WORK TO COMPLETE: Return the count of lines in the records that include the string "gamer", and nothing besides it.

DATA EXTRACTS Start Marker

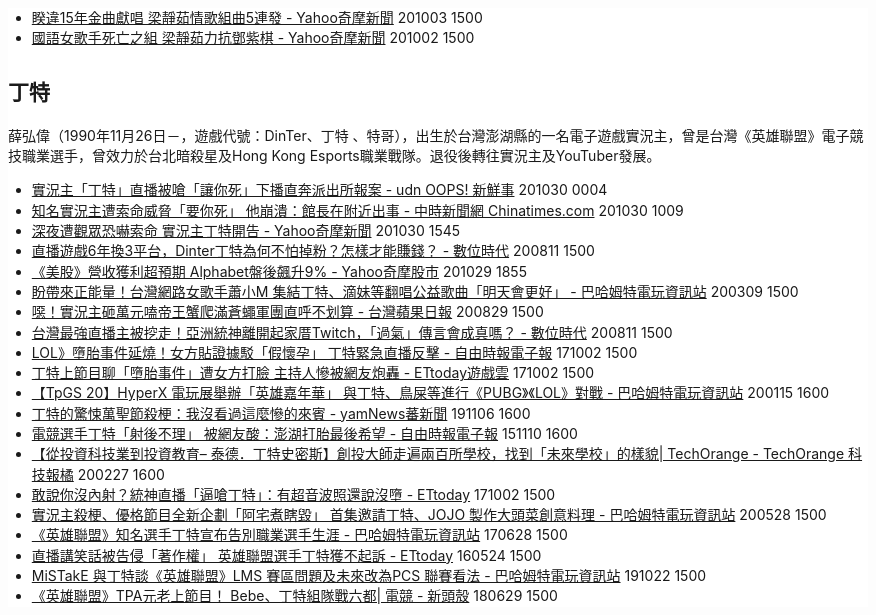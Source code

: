 - [睽違15年金曲獻唱 梁靜茹情歌組曲5連發 - Yahoo奇摩新聞](https://tw.news.yahoo.com/%E7%9D%BD%E9%81%9515%E5%B9%B4%E9%87%91%E6%9B%B2%E7%8D%BB%E5%94%B1-%E6%A2%81%E9%9D%9C%E8%8C%B9%E6%83%85%E6%AD%8C%E7%B5%84%E6%9B%B25%E9%80%A3%E7%99%BC-005318085.html "睽違15年金曲獻唱 梁靜茹情歌組曲5連發 - Yahoo奇摩新聞") 201003 1500
- [國語女歌手死亡之組 梁靜茹力抗鄧紫棋 - Yahoo奇摩新聞](https://tw.news.yahoo.com/%E5%9C%8B%E8%AA%9E%E5%A5%B3%E6%AD%8C%E6%89%8B%E6%AD%BB%E4%BA%A1%E4%B9%8B%E7%B5%84-%E6%A2%81%E9%9D%9C%E8%8C%B9%E5%8A%9B%E6%8A%97%E9%84%A7%E7%B4%AB%E6%A3%8B-104333323.html "國語女歌手死亡之組 梁靜茹力抗鄧紫棋 - Yahoo奇摩新聞") 201002 1500

## 丁特

薛弘偉（1990年11月26日－，遊戲代號：DinTer、丁特 
、特哥），出生於台灣澎湖縣的一名電子遊戲實況主，曾是台灣《英雄聯盟》電子競技職業選手，曾效力於台北暗殺星及Hong Kong Esports職業戰隊。退役後轉往實況主及YouTuber發展。
- [實況主「丁特」直播被嗆「讓你死」下播直奔派出所報案 - udn OOPS! 新鮮事](https://udn.com/news/story/7320/4974832 "實況主「丁特」直播被嗆「讓你死」下播直奔派出所報案 - udn OOPS! 新鮮事") 201030 0004
- [知名實況主遭索命威脅「要你死」 他崩潰：館長在附近出事 - 中時新聞網 Chinatimes.com](https://www.chinatimes.com/realtimenews/20201030001716-260404 "知名實況主遭索命威脅「要你死」 他崩潰：館長在附近出事 - 中時新聞網 Chinatimes.com") 201030 1009
- [深夜遭觀眾恐嚇索命 實況主丁特開告 - Yahoo奇摩新聞](https://tw.news.yahoo.com/%E6%B7%B1%E5%A4%9C%E9%81%AD%E8%A7%80%E7%9C%BE%E6%81%90%E5%9A%87%E7%B4%A2%E5%91%BD-%E5%AF%A6%E6%B3%81%E4%B8%BB%E4%B8%81%E7%89%B9%E9%96%8B%E5%91%8A-074508251.html "深夜遭觀眾恐嚇索命 實況主丁特開告 - Yahoo奇摩新聞") 201030 1545
- [直播遊戲6年換3平台，Dinter丁特為何不怕掉粉？怎樣才能賺錢？ - 數位時代](https://www.bnext.com.tw/article/58529/dinter-2020 "直播遊戲6年換3平台，Dinter丁特為何不怕掉粉？怎樣才能賺錢？ - 數位時代") 200811 1500
- [《美股》營收獲利超預期 Alphabet盤後飆升9% - Yahoo奇摩股市](https://tw.stock.yahoo.com/news/%E7%BE%8E%E8%82%A1-%E7%87%9F%E6%94%B6%E7%8D%B2%E5%88%A9%E8%B6%85%E9%A0%90%E6%9C%9F-alphabet%E7%9B%A4%E5%BE%8C%E9%A3%86%E5%8D%879-015508542.html "《美股》營收獲利超預期 Alphabet盤後飆升9% - Yahoo奇摩股市") 201029 1855
- [盼帶來正能量！台灣網路女歌手蕭小M 集結丁特、滴妹等翻唱公益歌曲「明天會更好」 - 巴哈姆特電玩資訊站](https://gnn.gamer.com.tw/detail.php?sn=193694 "盼帶來正能量！台灣網路女歌手蕭小M 集結丁特、滴妹等翻唱公益歌曲「明天會更好」 - 巴哈姆特電玩資訊站") 200309 1500
- [噁！實況主砸萬元嗑帝王蟹爬滿蒼蠅軍團直呼不划算 - 台灣蘋果日報](https://tw.appledaily.com/life/20200829/GLAUZ7A4NRD47CJ6BQ3UWPJUJQ/ "噁！實況主砸萬元嗑帝王蟹爬滿蒼蠅軍團直呼不划算 - 台灣蘋果日報") 200829 1500
- [台灣最強直播主被挖走！亞洲統神離開起家厝Twitch，「過氣」傳言會成真嗎？ - 數位時代](https://www.bnext.com.tw/article/58287/asiagodtone-3be0 "台灣最強直播主被挖走！亞洲統神離開起家厝Twitch，「過氣」傳言會成真嗎？ - 數位時代") 200811 1500
- [LOL》墮胎事件延燒！女方貼證據駁「假懷孕」 丁特緊急直播反擊 - 自由時報電子報](https://sports.ltn.com.tw/news/breakingnews/2210940 "LOL》墮胎事件延燒！女方貼證據駁「假懷孕」 丁特緊急直播反擊 - 自由時報電子報") 171002 1500
- [丁特上節目聊「墮胎事件」遭女方打臉 主持人慘被網友炮轟 - ETtoday遊戲雲](https://game.ettoday.net/article/1023701.htm "丁特上節目聊「墮胎事件」遭女方打臉 主持人慘被網友炮轟 - ETtoday遊戲雲") 171002 1500
- [【TpGS 20】HyperX 電玩展舉辦「英雄嘉年華」 與丁特、鳥屎等進行《PUBG》《LOL》對戰 - 巴哈姆特電玩資訊站](https://gnn.gamer.com.tw/detail.php?sn=191440 "【TpGS 20】HyperX 電玩展舉辦「英雄嘉年華」 與丁特、鳥屎等進行《PUBG》《LOL》對戰 - 巴哈姆特電玩資訊站") 200115 1600
- [丁特的驚悚萬聖節殺梗：我沒看過這麼慘的來賓 - yamNews蕃新聞](https://n.yam.com/Article/20191106943618 "丁特的驚悚萬聖節殺梗：我沒看過這麼慘的來賓 - yamNews蕃新聞") 191106 1600
- [電競選手丁特「射後不理」 被網友酸：澎湖打胎最後希望 - 自由時報電子報](https://sports.ltn.com.tw/news/breakingnews/1504015 "電競選手丁特「射後不理」 被網友酸：澎湖打胎最後希望 - 自由時報電子報") 151110 1600
- [【從投資科技業到投資教育– 泰德．丁特史密斯】創投大師走遍兩百所學校，找到「未來學校」的樣貌| TechOrange - TechOrange 科技報橘](https://buzzorange.com/techorange/2020/02/27/future-school/ "【從投資科技業到投資教育– 泰德．丁特史密斯】創投大師走遍兩百所學校，找到「未來學校」的樣貌| TechOrange - TechOrange 科技報橘") 200227 1600
- [敢說你沒內射？統神直播「逼嗆丁特」：有超音波照還說沒墮 - ETtoday](https://www.ettoday.net/dalemon/post/30422 "敢說你沒內射？統神直播「逼嗆丁特」：有超音波照還說沒墮 - ETtoday") 171002 1500
- [實況主殺梗、優格節目全新企劃「阿宅煮瞎毀」 首集邀請丁特、JOJO 製作大頭菜創意料理 - 巴哈姆特電玩資訊站](https://gnn.gamer.com.tw/detail.php?sn=197609 "實況主殺梗、優格節目全新企劃「阿宅煮瞎毀」 首集邀請丁特、JOJO 製作大頭菜創意料理 - 巴哈姆特電玩資訊站") 200528 1500
- [《英雄聯盟》知名選手丁特宣布告別職業選手生涯 - 巴哈姆特電玩資訊站](https://gnn.gamer.com.tw/detail.php?sn=148880 "《英雄聯盟》知名選手丁特宣布告別職業選手生涯 - 巴哈姆特電玩資訊站") 170628 1500
- [直播講笑話被告侵「著作權」 英雄聯盟選手丁特獲不起訴 - ETtoday](https://game.ettoday.net/article/704084.htm "直播講笑話被告侵「著作權」 英雄聯盟選手丁特獲不起訴 - ETtoday") 160524 1500
- [MiSTakE 與丁特談《英雄聯盟》LMS 賽區問題及未來改為PCS 聯賽看法 - 巴哈姆特電玩資訊站](https://gnn.gamer.com.tw/detail.php?sn=187462 "MiSTakE 與丁特談《英雄聯盟》LMS 賽區問題及未來改為PCS 聯賽看法 - 巴哈姆特電玩資訊站") 191022 1500
- [《英雄聯盟》TPA元老上節目！ Bebe、丁特組隊戰六都| 電競 - 新頭殼](https://newtalk.tw/news/view/2018-06-29/129503 "《英雄聯盟》TPA元老上節目！ Bebe、丁特組隊戰六都| 電競 - 新頭殼") 180629 1500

DATA EXTRACTS End Marker

WRITTEN SOLUTION: 5